Anti-Kickback and Stark Anti-Delf Referral Law

Anti-kickback and Stark Anti Self-Referral laws are crucial to the enforcement of sound medical practices in the United States. This is because they not only are important regulatory tools but also they re-enforce the idea that decisions regarding medical care should be made on a medical basis and not on a business basis. This principle has become ingrained in the the way medical charges are supposed to be issued and how medical providers are supposed to act. Despite many complaints about how complicated these laws can be, doctors, hospitals, laboratories, and research organizations all understand the basic premise, which is that they are supposed to make medical decisions based on medicine. They are not supposed to be making medical decisions influenced directly by business decisions.

These laws specifically say that illegal remuneration does not have to be in the form of cash. There have been successful anti-kickback cases and successful Stark law cases, which involve such illegal remuneration as sharing labor costs and marketing incentives. It may seem obvious, but with defense lawyers constantly on the prowl for a way to undermine liability, the idea that remuneration could be considered to be such a wide ranging set of potential payments under laws like this would not be easy to establish without these statutes. To better prepare for your claim and understand how kickback and Stark laws could impact your case, contact an established whistleblower attorney.

Difference Between Anti-Kickback and Stark Anti-Delf Referral Law

Another important factor of the statutes, and probably the most important factor with respect to False Claims Act, is that both the Anti-Kickback Statute and the Stark Law state that a violation of either one of them is also a violation of the False Claims Act. A kickback violation or a Stark law self-referral issue goes a long way to establishing a strong False Claims Act case as well.

The Anti-Kickback statute is slightly broader in that it applies to remuneration to influence any decision to provide healthcare under a government program. The Stark Law applies to physician referrals. A self-referral would be illegal. Both of these laws are criminal statutes and carry criminal penalties and can be used for criminal enforcement by the government.

The government may decide to take facts as submitted by an individual under a civil False Claims Act case and prosecute people criminally, but that is not the decision of the Relator or Relator’s counsel in filing one of these cases. Violation of this False Claims Act carry great weight including civil penalties and treble damages, so False Claims Act Liability is usually taken seriously by the medical community.

What Impacts Civil Damages Related to False Claims Cases?

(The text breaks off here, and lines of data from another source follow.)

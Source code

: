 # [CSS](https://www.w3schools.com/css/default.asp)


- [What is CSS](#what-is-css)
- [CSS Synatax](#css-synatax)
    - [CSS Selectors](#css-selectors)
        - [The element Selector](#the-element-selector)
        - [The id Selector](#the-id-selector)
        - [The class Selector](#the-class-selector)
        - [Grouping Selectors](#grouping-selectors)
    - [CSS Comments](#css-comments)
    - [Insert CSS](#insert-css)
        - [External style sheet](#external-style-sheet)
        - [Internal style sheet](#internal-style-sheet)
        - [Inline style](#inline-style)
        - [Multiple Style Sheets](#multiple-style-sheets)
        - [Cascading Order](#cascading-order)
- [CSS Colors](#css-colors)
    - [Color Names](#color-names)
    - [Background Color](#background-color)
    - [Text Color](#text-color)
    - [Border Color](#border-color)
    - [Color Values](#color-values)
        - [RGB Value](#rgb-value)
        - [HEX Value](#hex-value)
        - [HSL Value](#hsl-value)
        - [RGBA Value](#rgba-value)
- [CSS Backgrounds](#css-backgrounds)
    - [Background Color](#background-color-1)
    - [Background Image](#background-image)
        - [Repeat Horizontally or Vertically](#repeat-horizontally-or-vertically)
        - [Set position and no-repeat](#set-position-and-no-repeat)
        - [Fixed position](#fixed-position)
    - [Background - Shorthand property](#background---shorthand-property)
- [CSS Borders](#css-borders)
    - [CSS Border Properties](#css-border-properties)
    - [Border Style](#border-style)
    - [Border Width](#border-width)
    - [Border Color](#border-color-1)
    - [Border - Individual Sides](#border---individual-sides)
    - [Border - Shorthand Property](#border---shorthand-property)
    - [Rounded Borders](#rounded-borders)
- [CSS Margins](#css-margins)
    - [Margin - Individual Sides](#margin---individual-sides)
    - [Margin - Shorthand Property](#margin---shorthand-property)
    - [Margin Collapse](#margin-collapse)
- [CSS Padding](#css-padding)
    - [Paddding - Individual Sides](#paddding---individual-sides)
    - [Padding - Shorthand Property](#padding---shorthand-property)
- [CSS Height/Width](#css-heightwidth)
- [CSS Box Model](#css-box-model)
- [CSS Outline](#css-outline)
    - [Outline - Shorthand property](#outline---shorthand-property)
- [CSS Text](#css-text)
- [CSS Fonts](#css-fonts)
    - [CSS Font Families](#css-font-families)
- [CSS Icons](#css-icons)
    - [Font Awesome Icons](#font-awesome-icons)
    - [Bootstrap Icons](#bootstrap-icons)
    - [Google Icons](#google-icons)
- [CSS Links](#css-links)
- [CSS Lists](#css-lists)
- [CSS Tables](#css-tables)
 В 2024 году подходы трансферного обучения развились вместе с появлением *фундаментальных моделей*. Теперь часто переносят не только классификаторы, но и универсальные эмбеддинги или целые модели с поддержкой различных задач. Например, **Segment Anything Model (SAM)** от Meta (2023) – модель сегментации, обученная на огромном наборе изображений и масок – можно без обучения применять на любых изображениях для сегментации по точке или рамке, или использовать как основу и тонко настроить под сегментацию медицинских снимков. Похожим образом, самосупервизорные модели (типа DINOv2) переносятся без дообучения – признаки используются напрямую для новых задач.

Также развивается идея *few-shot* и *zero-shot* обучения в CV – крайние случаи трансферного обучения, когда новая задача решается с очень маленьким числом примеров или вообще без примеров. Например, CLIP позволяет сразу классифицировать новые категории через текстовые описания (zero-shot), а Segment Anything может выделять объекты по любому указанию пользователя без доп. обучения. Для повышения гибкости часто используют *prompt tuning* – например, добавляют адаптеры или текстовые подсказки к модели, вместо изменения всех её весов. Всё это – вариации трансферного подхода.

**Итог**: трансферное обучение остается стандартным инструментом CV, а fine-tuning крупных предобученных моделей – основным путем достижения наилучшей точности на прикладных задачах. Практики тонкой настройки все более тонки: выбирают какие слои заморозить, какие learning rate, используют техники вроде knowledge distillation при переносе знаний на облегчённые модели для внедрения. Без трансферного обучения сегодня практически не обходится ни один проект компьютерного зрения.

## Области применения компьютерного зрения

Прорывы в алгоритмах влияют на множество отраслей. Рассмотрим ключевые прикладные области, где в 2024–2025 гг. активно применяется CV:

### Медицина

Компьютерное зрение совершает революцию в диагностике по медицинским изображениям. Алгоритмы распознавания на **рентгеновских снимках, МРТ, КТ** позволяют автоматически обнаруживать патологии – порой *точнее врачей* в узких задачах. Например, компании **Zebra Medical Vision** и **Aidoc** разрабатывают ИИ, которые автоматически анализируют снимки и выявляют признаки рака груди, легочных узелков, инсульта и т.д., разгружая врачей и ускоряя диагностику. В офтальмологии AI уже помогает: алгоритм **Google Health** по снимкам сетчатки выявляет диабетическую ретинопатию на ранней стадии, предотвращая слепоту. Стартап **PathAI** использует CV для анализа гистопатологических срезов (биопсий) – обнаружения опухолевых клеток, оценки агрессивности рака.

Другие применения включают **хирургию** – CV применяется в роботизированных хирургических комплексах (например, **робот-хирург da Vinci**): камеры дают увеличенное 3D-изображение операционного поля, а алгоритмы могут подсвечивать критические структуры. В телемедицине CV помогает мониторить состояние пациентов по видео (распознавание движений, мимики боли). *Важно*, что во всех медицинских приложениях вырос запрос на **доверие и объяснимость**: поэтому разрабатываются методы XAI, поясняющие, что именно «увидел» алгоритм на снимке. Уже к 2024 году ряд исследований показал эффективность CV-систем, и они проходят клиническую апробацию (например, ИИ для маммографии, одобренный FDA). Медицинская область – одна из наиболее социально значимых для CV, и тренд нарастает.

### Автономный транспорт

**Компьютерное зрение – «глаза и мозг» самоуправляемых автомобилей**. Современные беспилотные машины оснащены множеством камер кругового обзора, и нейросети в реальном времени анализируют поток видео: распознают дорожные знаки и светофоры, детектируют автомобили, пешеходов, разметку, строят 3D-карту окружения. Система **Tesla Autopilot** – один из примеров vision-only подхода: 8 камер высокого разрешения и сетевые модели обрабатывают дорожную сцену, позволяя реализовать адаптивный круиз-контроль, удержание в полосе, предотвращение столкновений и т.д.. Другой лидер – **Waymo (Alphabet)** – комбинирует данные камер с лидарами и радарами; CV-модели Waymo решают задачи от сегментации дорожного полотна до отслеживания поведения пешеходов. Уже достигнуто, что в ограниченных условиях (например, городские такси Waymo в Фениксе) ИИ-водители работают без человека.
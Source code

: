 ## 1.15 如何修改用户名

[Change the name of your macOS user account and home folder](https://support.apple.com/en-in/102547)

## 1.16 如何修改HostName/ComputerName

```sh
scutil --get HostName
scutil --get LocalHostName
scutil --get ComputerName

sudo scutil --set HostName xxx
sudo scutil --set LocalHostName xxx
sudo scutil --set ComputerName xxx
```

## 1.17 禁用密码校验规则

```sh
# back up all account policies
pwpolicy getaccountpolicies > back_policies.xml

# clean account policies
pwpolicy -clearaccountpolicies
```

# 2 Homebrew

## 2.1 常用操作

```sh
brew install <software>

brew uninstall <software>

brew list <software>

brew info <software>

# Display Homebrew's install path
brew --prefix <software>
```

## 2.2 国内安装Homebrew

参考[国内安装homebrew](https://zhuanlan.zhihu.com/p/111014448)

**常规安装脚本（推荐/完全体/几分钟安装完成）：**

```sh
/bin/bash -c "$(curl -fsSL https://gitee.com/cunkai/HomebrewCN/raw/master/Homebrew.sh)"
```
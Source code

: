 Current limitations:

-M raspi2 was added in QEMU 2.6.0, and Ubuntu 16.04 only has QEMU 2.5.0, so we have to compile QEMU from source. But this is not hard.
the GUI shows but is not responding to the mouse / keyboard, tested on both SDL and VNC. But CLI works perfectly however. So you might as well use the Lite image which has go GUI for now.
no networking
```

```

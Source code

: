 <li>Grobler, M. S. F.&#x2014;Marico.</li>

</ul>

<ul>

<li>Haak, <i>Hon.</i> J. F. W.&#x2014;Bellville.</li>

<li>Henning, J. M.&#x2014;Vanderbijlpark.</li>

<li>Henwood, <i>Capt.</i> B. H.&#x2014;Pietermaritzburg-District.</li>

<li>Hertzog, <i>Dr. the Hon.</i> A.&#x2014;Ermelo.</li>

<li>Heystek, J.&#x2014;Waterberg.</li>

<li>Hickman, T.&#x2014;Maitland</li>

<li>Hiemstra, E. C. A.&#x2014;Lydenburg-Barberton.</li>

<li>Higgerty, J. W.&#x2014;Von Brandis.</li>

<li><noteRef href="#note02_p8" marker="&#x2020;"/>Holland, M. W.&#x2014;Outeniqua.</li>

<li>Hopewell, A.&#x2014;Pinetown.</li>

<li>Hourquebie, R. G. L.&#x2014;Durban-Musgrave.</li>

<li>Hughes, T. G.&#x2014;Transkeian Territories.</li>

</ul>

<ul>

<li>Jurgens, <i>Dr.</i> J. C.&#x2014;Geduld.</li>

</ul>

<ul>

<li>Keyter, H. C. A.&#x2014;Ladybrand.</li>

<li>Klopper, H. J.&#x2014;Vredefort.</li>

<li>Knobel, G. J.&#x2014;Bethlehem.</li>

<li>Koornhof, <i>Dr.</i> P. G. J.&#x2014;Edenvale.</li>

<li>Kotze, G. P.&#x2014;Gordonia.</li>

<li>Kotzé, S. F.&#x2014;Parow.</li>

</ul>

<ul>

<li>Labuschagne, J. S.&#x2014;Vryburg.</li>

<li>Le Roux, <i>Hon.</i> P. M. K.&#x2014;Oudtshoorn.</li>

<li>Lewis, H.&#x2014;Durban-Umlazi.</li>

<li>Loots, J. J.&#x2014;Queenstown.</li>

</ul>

Another reason that civil damages may be taken very seriously by the medical community is that there is no provision for damages to be mitigated as in some other types of fraud. A physician or hospital that provides services pursuant to a kickback is liable, regardless of whether they provided the services involved in the kickback. The defendant gets no set off under most case law for having provided any such services and is liable for the full amount charged to the government.

This is generally because the government is a kind of third-party beneficiary. Nobody from the government sits in the room with a patient and therefore the government’s only role is to pay for these services, and is considered to be harmed if any charge is tainted by an illegal incentive.

How is Stark Law Related to the False Claims Act?

As a result the Stark Law and the Anti-Kickback Statute are powerful tools to use in a False Claims Act case. They are complicated because health care itself is complicated. There are many so called “safe harbors” in the law to allow for certain types of referrals and payments to be made which have been deemed by the Department Health Care Services and by Congress as being normal payments. Still, running afoul of either of these laws does carry great weight both individually and by leading to liability under the False Claims Act.

Kickbacks have created liability in many different forms including the failure to collect co-payments in drug cases or in medical service cases. The co-payment is an obligation by the insured person to some small portion of a service, pharmaceutical, or durable medical equipment. When the charge to Medicare or the government is so great that not collecting the co-payment does not affect the provider very much, it can be easy for them simply not to collect the co-payments. However, that is considered can be considered a kickback for a patient and establish liabilities.

There are of course many other kinds of kickbacks. Financial agreements on referrals or on providing marketing services deserve strict scrutiny to determine if a kickback is involved. Accepting a kickback makes someone liable under the anti-kickback statute, and providing the kickback also makes someone liable. If a major corporation is providing a healthcare provider with incentives to use their durable medical equipment, that would be a kickback to the provider.

If the so-called one-purpose test is passed, it can be considered a kickback even if the payment has other uses. It is important to keep track of the business relationships. It is important to understand what these business relationships really are. Making the correct determination and examining those relationships closely may expose an important fraud case to file under the False Claims Act.